#### ACTIVITY:
Please look for the string "Naming" below and report every line in which it occurs.

[Source texts of formatted documents]
--- START ---

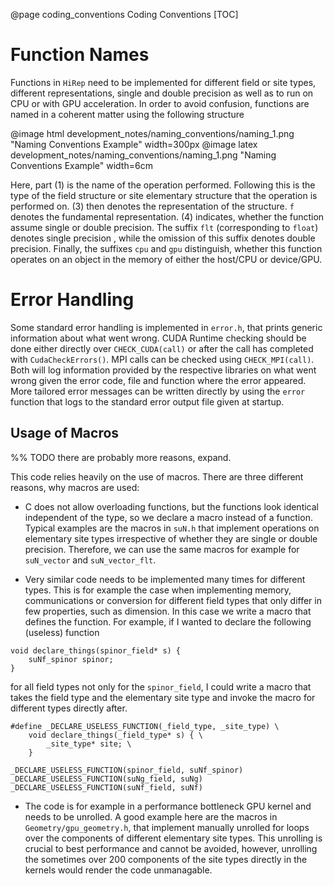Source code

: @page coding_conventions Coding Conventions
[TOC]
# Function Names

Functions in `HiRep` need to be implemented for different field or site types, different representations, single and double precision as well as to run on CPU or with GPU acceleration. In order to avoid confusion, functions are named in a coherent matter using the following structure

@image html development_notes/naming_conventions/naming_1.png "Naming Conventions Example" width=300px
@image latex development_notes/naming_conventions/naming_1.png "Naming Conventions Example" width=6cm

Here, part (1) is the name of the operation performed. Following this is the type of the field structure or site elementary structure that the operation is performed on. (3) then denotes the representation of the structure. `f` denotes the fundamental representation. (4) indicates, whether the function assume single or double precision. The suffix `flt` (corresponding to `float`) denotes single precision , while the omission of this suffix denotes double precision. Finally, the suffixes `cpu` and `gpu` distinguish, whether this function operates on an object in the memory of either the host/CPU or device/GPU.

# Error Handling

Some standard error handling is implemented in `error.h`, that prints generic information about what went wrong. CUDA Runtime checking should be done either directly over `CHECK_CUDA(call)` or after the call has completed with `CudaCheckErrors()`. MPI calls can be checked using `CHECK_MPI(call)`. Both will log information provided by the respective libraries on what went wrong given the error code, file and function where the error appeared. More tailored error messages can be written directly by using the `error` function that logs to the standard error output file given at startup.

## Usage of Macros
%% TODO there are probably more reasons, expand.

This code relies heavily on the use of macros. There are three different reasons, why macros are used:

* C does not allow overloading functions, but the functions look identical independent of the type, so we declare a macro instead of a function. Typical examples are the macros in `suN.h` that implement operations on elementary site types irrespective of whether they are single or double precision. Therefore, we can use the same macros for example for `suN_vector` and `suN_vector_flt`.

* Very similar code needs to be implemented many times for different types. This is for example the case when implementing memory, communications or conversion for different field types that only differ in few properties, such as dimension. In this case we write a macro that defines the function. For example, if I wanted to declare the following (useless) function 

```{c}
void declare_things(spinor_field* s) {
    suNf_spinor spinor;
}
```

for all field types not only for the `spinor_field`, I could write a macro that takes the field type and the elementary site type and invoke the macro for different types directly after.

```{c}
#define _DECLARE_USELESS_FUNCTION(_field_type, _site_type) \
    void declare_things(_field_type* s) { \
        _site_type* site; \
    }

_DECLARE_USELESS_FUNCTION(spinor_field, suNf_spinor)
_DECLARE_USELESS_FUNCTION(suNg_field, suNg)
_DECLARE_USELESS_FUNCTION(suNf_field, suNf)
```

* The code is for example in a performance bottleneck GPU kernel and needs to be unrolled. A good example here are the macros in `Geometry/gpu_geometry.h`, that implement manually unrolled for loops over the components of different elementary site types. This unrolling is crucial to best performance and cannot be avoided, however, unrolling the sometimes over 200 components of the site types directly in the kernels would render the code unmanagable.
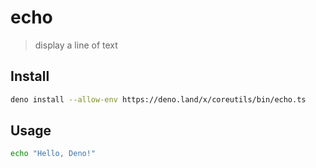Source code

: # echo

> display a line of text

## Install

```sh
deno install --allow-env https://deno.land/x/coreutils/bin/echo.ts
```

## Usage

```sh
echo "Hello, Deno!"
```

--- END ---

#### RESULT:
@image html development_notes/naming_conventions/naming_1.png "Naming Conventions Example" width=300px
@image latex development_notes/naming_conventions/naming_1.png "Naming Conventions Example" width=6cm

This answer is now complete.